Kamis, 12/03/2026 11:09 WIB

Menperin Sebut Penyerapan Tenaga Kerja Baru Lebih Banyak dari PHK





Menteri Perindustrian (Menperin) Agus Gumiwang mengatakan data terbaru menunjukkan bahwa jumlah penyerapan tenaga kerja baru saat ini lebih banyak daripada gelombang pemutusan hubungan kerja (PHK).

Menteri Perindustrian (Menperin) Agus Gumiwang Kartasasmita (Foto: Ist)

Jakarta, Jurnas.com - Menteri Perindustrian (Menperin) Agus Gumiwang mengatakan data terbaru menunjukkan bahwa jumlah penyerapan tenaga kerja baru saat ini lebih banyak daripada gelombang pemutusan hubungan kerja (PHK).

Dia tak memungkiri bahwa muncul penutupan sejumlah pabrik dan PHK besar-besaran. Namun, pemerintah terus berupaya meningkatkan investasi baru di sektor manufaktur untuk mendorong munculnya industri baru untuk mulai berproduksi.

Dengan demikian, diharapkan kemunculan industri baru ini dapat menyerap tenaga kerja baru lebih banyak, serta menjadi alternatif lapangan kerja bagi pekerja yang terdampak PHK.

Berdasarkan data dari Sistem Informasi Industri Nasional (SIINas) pada 2024, jumlah tenaga kerja baru yang diserap industri manufaktur yang mulai berproduksi sepanjang 2024 mencapai 1.082.998 orang.

Angka ini lebih besar dari jumlah PHK yang dilaporkan Kemenaker pada 2024 sebesar 48.345 orang. Sebagai catatan, jumlah pekerja yang ter-PHK pada periode tersebut bukan hanya merupakan pekerja di sektor manufaktur, tetapi angka total untuk semua sektor ekonomi.

Hal ini menunjukkan bahwa banyak perusahaan industri manufaktur bermunculan dan mulai berproduksi dengan menyerap tenaga kerja baru yang lebih banyak pula, bahkan lebih banyak dari jumlah tenaga kerja yang kena PHK di berbagai sektor ekonomi.

Pertumbuhan sektor industri manufaktur juga membuka lapangan kerja yang semakin luas.
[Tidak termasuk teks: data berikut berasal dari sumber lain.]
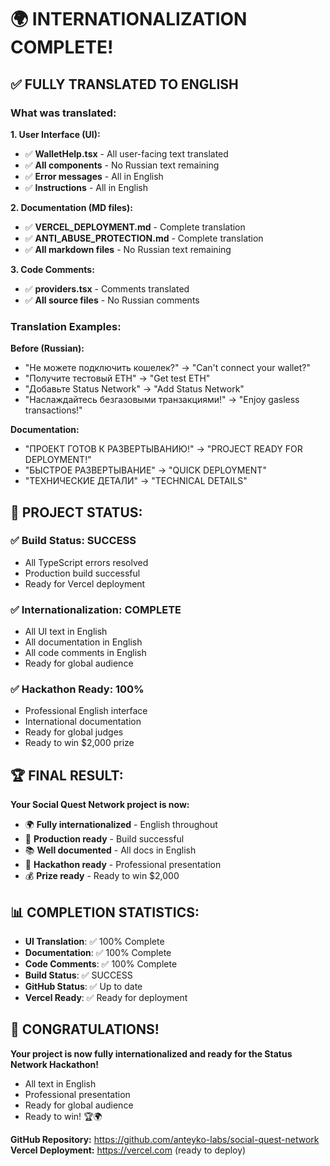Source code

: # 🌍 INTERNATIONALIZATION COMPLETE!

## ✅ **FULLY TRANSLATED TO ENGLISH**

### **What was translated:**

**1. User Interface (UI):**
- ✅ **WalletHelp.tsx** - All user-facing text translated
- ✅ **All components** - No Russian text remaining
- ✅ **Error messages** - All in English
- ✅ **Instructions** - All in English

**2. Documentation (MD files):**
- ✅ **VERCEL_DEPLOYMENT.md** - Complete translation
- ✅ **ANTI_ABUSE_PROTECTION.md** - Complete translation
- ✅ **All markdown files** - No Russian text remaining

**3. Code Comments:**
- ✅ **providers.tsx** - Comments translated
- ✅ **All source files** - No Russian comments

### **Translation Examples:**

**Before (Russian):**
- "Не можете подключить кошелек?" → "Can't connect your wallet?"
- "Получите тестовый ETH" → "Get test ETH"
- "Добавьте Status Network" → "Add Status Network"
- "Наслаждайтесь безгазовыми транзакциями!" → "Enjoy gasless transactions!"

**Documentation:**
- "ПРОЕКТ ГОТОВ К РАЗВЕРТЫВАНИЮ!" → "PROJECT READY FOR DEPLOYMENT!"
- "БЫСТРОЕ РАЗВЕРТЫВАНИЕ" → "QUICK DEPLOYMENT"
- "ТЕХНИЧЕСКИЕ ДЕТАЛИ" → "TECHNICAL DETAILS"

## 🚀 **PROJECT STATUS:**

### ✅ **Build Status: SUCCESS**
- All TypeScript errors resolved
- Production build successful
- Ready for Vercel deployment

### ✅ **Internationalization: COMPLETE**
- All UI text in English
- All documentation in English
- All code comments in English
- Ready for global audience

### ✅ **Hackathon Ready: 100%**
- Professional English interface
- International documentation
- Ready for global judges
- Ready to win $2,000 prize

## 🏆 **FINAL RESULT:**

**Your Social Quest Network project is now:**
- 🌍 **Fully internationalized** - English throughout
- 🚀 **Production ready** - Build successful
- 📚 **Well documented** - All docs in English
- 🎯 **Hackathon ready** - Professional presentation
- 💰 **Prize ready** - Ready to win $2,000

## 📊 **COMPLETION STATISTICS:**

- **UI Translation**: ✅ 100% Complete
- **Documentation**: ✅ 100% Complete
- **Code Comments**: ✅ 100% Complete
- **Build Status**: ✅ SUCCESS
- **GitHub Status**: ✅ Up to date
- **Vercel Ready**: ✅ Ready for deployment

## 🎉 **CONGRATULATIONS!**

**Your project is now fully internationalized and ready for the Status Network Hackathon!**

- All text in English
- Professional presentation
- Ready for global audience
- Ready to win! 🏆🌍

**GitHub Repository:** https://github.com/anteyko-labs/social-quest-network
**Vercel Deployment:** https://vercel.com (ready to deploy)
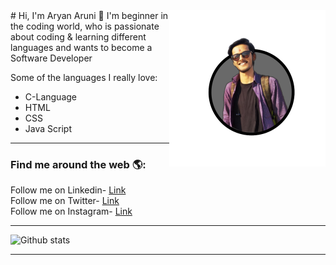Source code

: <img align="right" width="250" src="images/img1.png">  
# Hi, I'm Aryan Aruni 👋
  I'm beginner in the coding world, who is passionate about coding & learning different languages and wants to become a Software Developer <br>

Some of the languages I really love:
<ul>
  <li>C-Language</li>
  <li>HTML</li>
  <li>CSS</li>
  <li>Java Script</li>
</ul>
<hr>

<h3> Find me around the web 🌎:</h3>
  Follow me on Linkedin- <a href="https://www.linkedin.com/in/aryanaruni/">Link</a><br>
  Follow me on Twitter- <a href ="https://twitter.com/aryanaruni">Link</a><br>
  Follow me on Instagram- <a href ="https://www.instagram.com/lord_._aryan/">Link</a><br>
<hr>

![Github stats](https://github-readme-stats.vercel.app/api?username=aryanaruni&show_icons=true)
 <hr>
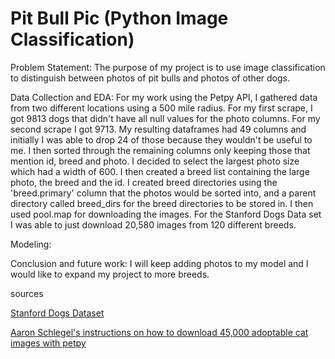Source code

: # Pit Bull Pic (Python Image Classification)
Problem Statement:
The purpose of my project is to use image classification to distinguish between photos of pit bulls and photos of other dogs.


Data Collection and EDA:
For my work using the Petpy API, I gathered data from two different locations using a 500 mile radius. For my first scrape, I got 9813 dogs that didn't have all null values for the photo columns.  For my second scrape I got 9713.  My resulting dataframes had 49 columns and initially I was able to drop 24 of those because they wouldn't be useful to me. I then sorted through the remaining columns only keeping those that mention id, breed and photo.  I decided to select the largest photo size which had a width of 600.  I then created a breed list containing the large photo, the breed and the id.  I created breed directories using the 'breed.primary' column that the photos would be sorted into, and a parent directory called breed_dirs for the breed directories to be stored in. I then used pool.map for downloading the images.
For the Stanford Dogs Data set I was able to just download 20,580 images from 120 different breeds.

Modeling:


Conclusion and future work:
I will keep adding photos to my model and I would like to expand my project to more breeds.


sources <p>
[Stanford Dogs Dataset](http://vision.stanford.edu/aditya86/ImageNetDogs/)

<a href="https://github.com/aschleg/petpy/tree/master/notebooks" target="_top">Aaron Schlegel's instructions on how to download 45,000 adoptable cat images with petpy</a>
Jumlah tenaga kerja pada industri pengolahan nonmigas terus meningkat, dari 17,43 juta pada 2020 menjadi 19,96 juta pada 2024.

Data dalam Sistem Informasi Industri Nasional (SIINas) menunjukkan, pada 2024 rasio penambahan tenaga kerja baru di sektor manufaktur terhadap jumlah tenaga kerja yang terkena PHK mencapai 1 banding 20. Artinya, ketika satu tenaga kerja terkena PHK, sektor manufaktur mampu menciptakan dan menyerap 20 tenaga kerja baru.

Rasio ini terus naik sejak 2022 sebesar 1:5 menjadi 1:7 pada 2023, dan 1:20 di tahun 2024. Kenaikan ini menunjukkan kinerja serapan tenaga kerja manufaktur Indonesia semakin baik.

Adapun terkait penutupan perusahaan industri yang disertai dengan PHK yang banyak mewarnai pemberitaan akhir-akhir ini, Menperin menjelaskan bahwa fenomena itu disebabkan oleh berbagai alasan, di antaranya penurunan demand pasar ekspor, karena mismanagement pabrik, perubahan strategi bisnis principal yang ingin mendekatkan basis produksi dengan pasar di luar negeri, pelaku industri terlambat mengantisipasi perkembangan teknologi sehingga produknya kalah bersaing, dan alasan lainnya.

Dari berbagai alasan tersebut, sebagian besar penutupan pabrik disebabkan turunnya permintaan domestik karena pasar dalam negeri dibanjiri produk impor. Selain itu, faktor penyebab PHK juga didorong oleh pelemahan belanja dalam negeri, dan kelangkaan bahan baku.

"Dari beberapa alasan tersebut, kita tidak bisa kendalikan, terutama alasan terkait lemahnya permintaan pasar ekspor. Sedangkan yang terjadi di lapangan, penutupan industri/pabrik lebih banyak terjadi karena strategi bisnis," kata Menperin dalam keterangannya pada Selasa (4/3) di Jakarta.

"Namun demikian, Kemenperin fokus memonitor penutupan industri yang terutama disebabkan karena kelangkaan dan hambatan bahan baku produksi serta upgrade teknologi produksi, untuk bisa mencari penyelesaiannya," dia menambahkan.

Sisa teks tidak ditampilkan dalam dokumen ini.